Marchionne, who presided Tuesday over a daylong conference in Auburn Hills, Mich., to reveal the five-year strategic plan for Fiat and Chrysler, said Wall Street analysts continue to drastically underestimate the value of Ferrari.
He said Ferrari’s value is easily double the $4.6 billion to $7.5 billion they have estimated. Nevertheless, he said, the amount is immaterial because the supercar brand is not for sale.
Analysts have long speculated Fiat either should or will sell the powerful brand. Marchionne said Ferrari is actually worth double their valuations, especially if the brand were to increase volume to 10,000 vehicles a year as it expands to new markets.
Marchionne told analysts to remember that every time they place a value on Fiat Chrysler Automobiles, especially when the company is looking to borrow money to fund growth of other brands.
Today, Fiat deliberately limits Ferrari production to 7,000 vehicles a year. A new model is introduced every year and each has a four-year lifespan. They have 8- and 12-cylinder engines.
The most recent, the limited-edition LaFerrari, has sold out its allotment of 499.

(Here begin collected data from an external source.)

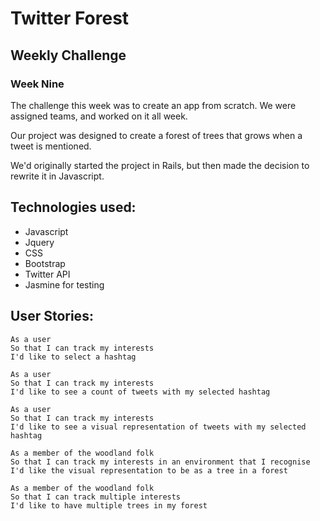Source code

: # Twitter Forest
## Weekly Challenge
### Week Nine
 
The challenge this week was to create an app from scratch. We were assigned teams, and worked on it all week.
 
Our project was designed to create a forest of trees that grows when a tweet is mentioned.
 
We'd originally started the project in Rails, but then made the decision to rewrite it in Javascript.
 
Technologies used:
-------
- Javascript
- Jquery
- CSS
- Bootstrap
- Twitter API
- Jasmine for testing
 
User Stories:
-------

 
```
As a user
So that I can track my interests
I'd like to select a hashtag
```
```
As a user
So that I can track my interests
I'd like to see a count of tweets with my selected hashtag
```
```
As a user
So that I can track my interests
I'd like to see a visual representation of tweets with my selected hashtag
```
```
As a member of the woodland folk
So that I can track my interests in an environment that I recognise
I'd like the visual representation to be as a tree in a forest
```
```
As a member of the woodland folk
So that I can track multiple interests
I'd like to have multiple trees in my forest
```
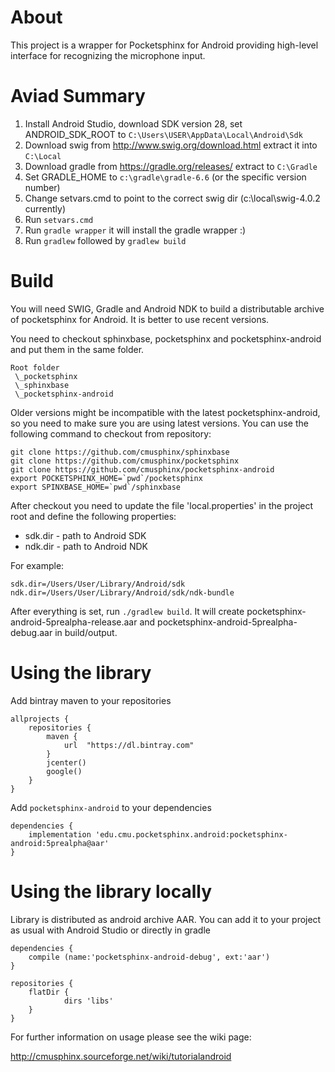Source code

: About
=====

This project is a wrapper for Pocketsphinx for Android providing
high-level interface for recognizing the microphone input.

Aviad Summary
=============

1. Install Android Studio, download SDK version 28, set ANDROID_SDK_ROOT to `C:\Users\USER\AppData\Local\Android\Sdk`
2. Download swig from http://www.swig.org/download.html extract it into `C:\Local`
3. Download gradle from https://gradle.org/releases/ extract to `C:\Gradle`
4. Set GRADLE_HOME to `c:\gradle\gradle-6.6` (or the specific version number)
5. Change setvars.cmd to point to the correct swig dir (c:\local\swig-4.0.2 currently)
6. Run `setvars.cmd`
7. Run `gradle wrapper` it will install the gradle wrapper :)
8. Run `gradlew` followed by `gradlew build`

Build
=====

You will need SWIG, Gradle and Android NDK to build a distributable
archive of pocketsphinx for Android. It is better to use recent versions.

You need to checkout sphinxbase, pocketsphinx and pocketsphinx-android
and put them in the same folder.

```
Root folder
 \_pocketsphinx
 \_sphinxbase
 \_pocketsphinx-android
```

Older versions might be incompatible with the latest pocketsphinx-android,
so you need to make sure you are using latest versions. You can use
the following command to checkout from repository:

```
git clone https://github.com/cmusphinx/sphinxbase
git clone https://github.com/cmusphinx/pocketsphinx
git clone https://github.com/cmusphinx/pocketsphinx-android
export POCKETSPHINX_HOME=`pwd`/pocketsphinx
export SPINXBASE_HOME=`pwd`/sphinxbase
```

After checkout you need to update the file 'local.properties' in the
project root and define the following properties:

  * sdk.dir - path to Android SDK
  * ndk.dir - path to Android NDK

For example:

```
sdk.dir=/Users/User/Library/Android/sdk
ndk.dir=/Users/User/Library/Android/sdk/ndk-bundle
```

After everything is set, run `./gradlew build`. It will create
pocketsphinx-android-5prealpha-release.aar and
pocketsphinx-android-5prealpha-debug.aar in build/output.

Using the library
=================

Add bintray maven to your repositories

    allprojects {
        repositories {
            maven {
                url  "https://dl.bintray.com"
            }
            jcenter()
            google()
        }
    }


Add `pocketsphinx-android` to your dependencies

    dependencies {
        implementation 'edu.cmu.pocketsphinx.android:pocketsphinx-android:5prealpha@aar'
    }


Using the library locally
=================

Library is distributed as android archive AAR. You can add it to your project
as usual with Android Studio or directly in gradle

    dependencies {
        compile (name:'pocketsphinx-android-debug', ext:'aar')
    }

    repositories {
        flatDir {
                dirs 'libs'
        }
    }

For further information on usage please see the wiki page:

http://cmusphinx.sourceforge.net/wiki/tutorialandroid
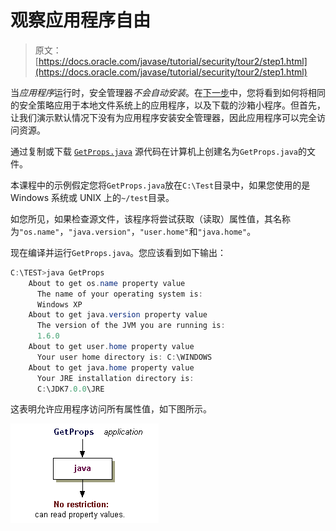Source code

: # 观察应用程序自由

> 原文： [https://docs.oracle.com/javase/tutorial/security/tour2/step1.html](https://docs.oracle.com/javase/tutorial/security/tour2/step1.html)

当*应用程序*运行时，安全管理器*不会自动安装*。在[下一步](step3.html)中，您将看到如何将相同的安全策略应用于本地文件系统上的应用程序，以及下载的沙箱小程序。但首先，让我们演示默认情况下没有为应用程序安装安全管理器，因此应用程序可以完全访问资源。

通过复制或下载 [`GetProps.java`](examples/GetProps.java) 源代码在计算机上创建名为`GetProps.java`的文件。

本课程中的示例假定您将`GetProps.java`放在`C:\Test`目录中，如果您使用的是 Windows 系统或 UNIX 上的`~/test`目录。

如您所见，如果检查源文件，该程序将尝试获取（读取）属性值，其名称为`"os.name"`，`"java.version"`，`"user.home"`和`"java.home"`。

现在编译并运行`GetProps.java`。您应该看到如下输出：

```java
C:\TEST>java GetProps
    About to get os.name property value
      The name of your operating system is:
      Windows XP
    About to get java.version property value
      The version of the JVM you are running is:
      1.6.0
    About to get user.home property value
      Your user home directory is: C:\WINDOWS
    About to get java.home property value
      Your JRE installation directory is:
      C:\JDK7.0.0\JRE

```

这表明允许应用程序访问所有属性值，如下图所示。

![Applicaton can read property values](img/f93c88329aaff084fee70bf8b14fea05.jpg)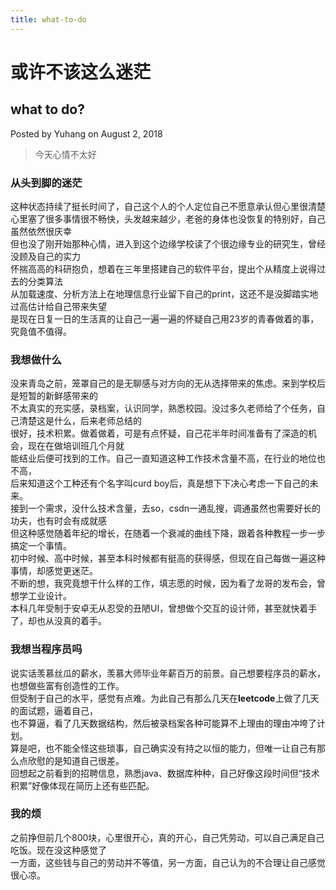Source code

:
 ```yaml
---
title: what-to-do
---
```


# 或许不该这么迷茫

## what to do?

Posted by Yuhang on August 2, 2018

> 今天心情不太好

### 从头到脚的迷茫[](https://miaoko32.github.io/2018/08/02/what-to-do/#%E4%BB%8E%E5%A4%B4%E5%88%B0%E8%84%9A%E7%9A%84%E8%BF%B7%E8%8C%AB)

这种状态持续了挺长时间了，自己这个人的个人定位自己不愿意承认但心里很清楚  
心里塞了很多事情很不畅快，头发越来越少，老爸的身体也没恢复的特别好，自己虽然依然很庆幸  
但也没了刚开始那种心情，进入到这个边缘学校读了个很边缘专业的研究生，曾经没顾及自己的实力  
怀揣高高的科研抱负，想着在三年里搭建自己的软件平台，提出个从精度上说得过去的分类算法  
从加载速度、分析方法上在地理信息行业留下自己的print，这还不是没脚踏实地过高估计给自己带来失望  
是现在日复一日的生活真的让自己一遍一遍的怀疑自己用23岁的青春做着的事，究竟值不值得。  

### 我想做什么[](https://miaoko32.github.io/2018/08/02/what-to-do/#%E6%88%91%E6%83%B3%E5%81%9A%E4%BB%80%E4%B9%88)

没来青岛之前，笼罩自己的是无聊感与对方向的无从选择带来的焦虑。来到学校后是短暂的新鲜感带来的  
不太真实的充实感，录档案，认识同学，熟悉校园。没过多久老师给了个任务，自己清楚这是什么，后来老师总结的  
很好，技术积累。做着做着，可是有点怀疑，自己花半年时间准备有了深造的机会，现在在做培训班几个月就  
能结业后便可找到的工作。自己一直知道这种工作技术含量不高，在行业的地位也不高，  
后来知道这个工种还有个名字叫curd boy后，真是想下下决心考虑一下自己的未来。  
接到一个需求，没什么技术含量，去so，csdn一通乱搜，调通虽然也需要好长的功夫，也有时会有成就感  
但这种感觉随着年纪的增长，在随着一个衰减的曲线下降，跟着各种教程一步一步搞定一个事情。  
初中时候、高中时候，甚至本科时候都有挺高的获得感，但现在自己每做一遍这种事情，却感觉更迷茫。  
不断的想，我究竟想干什么样的工作，填志愿的时候，因为看了龙哥的发布会，曾想学工业设计。  
本科几年受制于安卓无从忍受的丑陋UI，曾想做个交互的设计师，甚至就快着手了，却也从没真的着手。  

### 我想当程序员吗[](https://miaoko32.github.io/2018/08/02/what-to-do/#%E6%88%91%E6%83%B3%E5%BD%93%E7%A8%8B%E5%BA%8F%E5%91%98%E5%90%97)

说实话羡慕丝瓜的薪水，羡慕大师毕业年薪百万的前景。自己想要程序员的薪水，也想做些富有创造性的工作。  
但受制于自己的水平，感觉有点难。为此自己有那么几天在**leetcode**上做了几天的面试题，逼着自己，  
也不算逼，看了几天数据结构，然后被录档案各种可能算不上理由的理由冲垮了计划。  
算是吧，也不能全怪这些琐事，自己确实没有持之以恒的能力，但唯一让自己有那么点欣慰的是知道自己很差。  
回想起之前看到的招聘信息，熟悉java、数据库种种，自己好像这段时间但“技术积累”好像体现在简历上还有些匹配。  

### 我的烦[](https://miaoko32.github.io/2018/08/02/what-to-do/#%E6%88%91%E7%9A%84%E7%83%A6)

之前挣但前几个800块，心里很开心，真的开心，自己凭劳动，可以自己满足自己吃饭。现在没这种感觉了  
一方面，这些钱与自己的劳动并不等值，另一方面，自己认为的不合理让自己感觉很心凉。
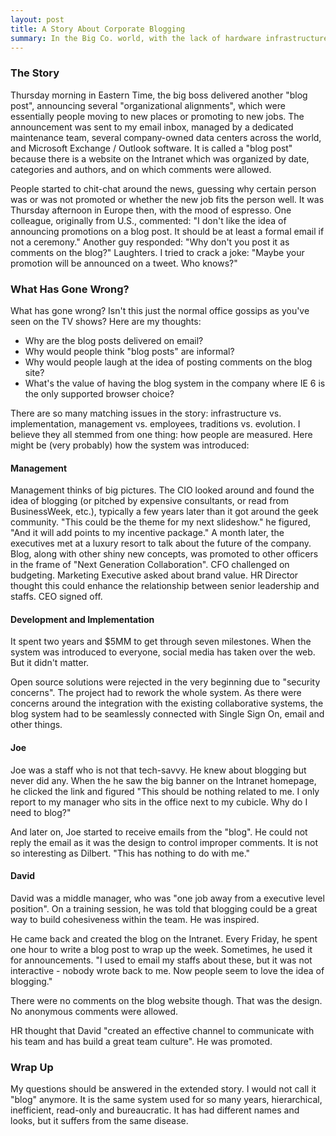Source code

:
 ```yaml
---
layout: post
title: A Story About Corporate Blogging
summary: In the Big Co. world, with the lack of hardware infrastructure and management awareness, it is always interesting to observe how the implementation of some good Web 2.0 concepts gets into the workflow and corporate hierarchy. It is slowly evolving, but is totally unmatched with the original ideas.
---
```


### The Story ###

Thursday morning in Eastern Time, the big boss delivered another "blog post", announcing several "organizational alignments", which were essentially people moving to new places or promoting to new jobs. The announcement was sent to my email inbox, managed by a dedicated maintenance team, several company-owned data centers across the world, and Microsoft Exchange / Outlook software. It is called a "blog post" because there is a website on the Intranet which was organized by date, categories and authors, and on which comments were allowed.

People started to chit-chat around the news, guessing why certain person was or was not promoted or whether the new job fits the person well. It was Thursday afternoon in Europe then, with the mood of espresso. One colleague, originally from U.S., commented: "I don't like the idea of announcing promotions on a blog post. It should be at least a formal email if not a ceremony." Another guy responded: "Why don't you post it as comments on the blog?" Laughters. I tried to crack a joke: "Maybe your promotion will be announced on a tweet. Who knows?"

### What Has Gone Wrong? ###

What has gone wrong? Isn't this just the normal office gossips as you've seen on the TV shows? Here are my thoughts:

- Why are the blog posts delivered on email?
- Why would people think "blog posts" are informal?
- Why would people laugh at the idea of posting comments on the blog site?
- What's the value of having the blog system in the company where IE 6 is the only supported browser choice?

There are so many matching issues in the story: infrastructure vs. implementation, management vs. employees, traditions vs. evolution. I believe they all stemmed from one thing: how people are measured. Here might be (very probably) how the system was introduced:

#### Management ####

Management thinks of big pictures. The CIO looked around and found the idea of blogging (or pitched by expensive consultants, or read from BusinessWeek, etc.), typically a few years later than it got around the geek community. "This could be the theme for my next slideshow." he figured, "And it will add points to my incentive package." A month later, the executives met at a luxury resort to talk about the future of the company. Blog, along with other shiny new concepts, was promoted to other officers in the frame of "Next Generation Collaboration". CFO challenged on budgeting. Marketing Executive asked about brand value. HR Director thought this could enhance the relationship between senior leadership and staffs. CEO signed off.

#### Development and Implementation ####

It spent two years and $5MM to get through seven milestones. When the system was introduced to everyone, social media has taken over the web. But it didn't matter.

Open source solutions were rejected in the very beginning due to "security concerns". The project had to rework the whole system. As there were concerns around the integration with the existing collaborative systems, the blog system had to be seamlessly connected with Single Sign On, email and other things.

#### Joe ####

Joe was a staff who is not that tech-savvy. He knew about blogging but never did any. When the he saw the big banner on the Intranet homepage, he clicked the link and figured "This should be nothing related to me. I only report to my manager who sits in the office next to my cubicle. Why do I need to blog?"

And later on, Joe started to receive emails from the "blog". He could not reply the email as it was the design to control improper comments. It is not so interesting as Dilbert. "This has nothing to do with me."

#### David ####

David was a middle manager, who was "one job away from a executive level position". On a training session, he was told that blogging could be a great way to build cohesiveness within the team. He was inspired.

He came back and created the blog on the Intranet. Every Friday, he spent one hour to write a blog post to wrap up the week. Sometimes, he used it for announcements. "I used to email my staffs about these, but it was not interactive - nobody wrote back to me. Now people seem to love the idea of blogging."

There were no comments on the blog website though. That was the design. No anonymous comments were allowed.

HR thought that David "created an effective channel to communicate with his team and has build a great team culture". He was promoted.

### Wrap Up ###

My questions should be answered in the extended story. I would not call it "blog" anymore. It is the same system used for so many years, hierarchical, inefficient, read-only and bureaucratic. It has had different names and looks, but it suffers from the same disease.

Ferrari controlled the Maserati luxury brand for seven years, ending in 2005. It is one of three luxury brands that are now part of Fiat Chrysler Automobiles. The other two are Maserati and Alfa Romeo.
Fiat Chrysler Automobiles is aiming to quadruple the global sales of its Maserati luxury brand by 2018, Harald Wester, CEO of the brand, said Tuesday in Auburn Hills.
The ambitious global expansion is based on the company’s plans to launch six new or redesigned cars or crossovers over the next five years.
“Against all odds, Maserati is taking on the boring giants, the giants of the expected, the predictable,” said Wester, who is also CEO of Alfa Romeo.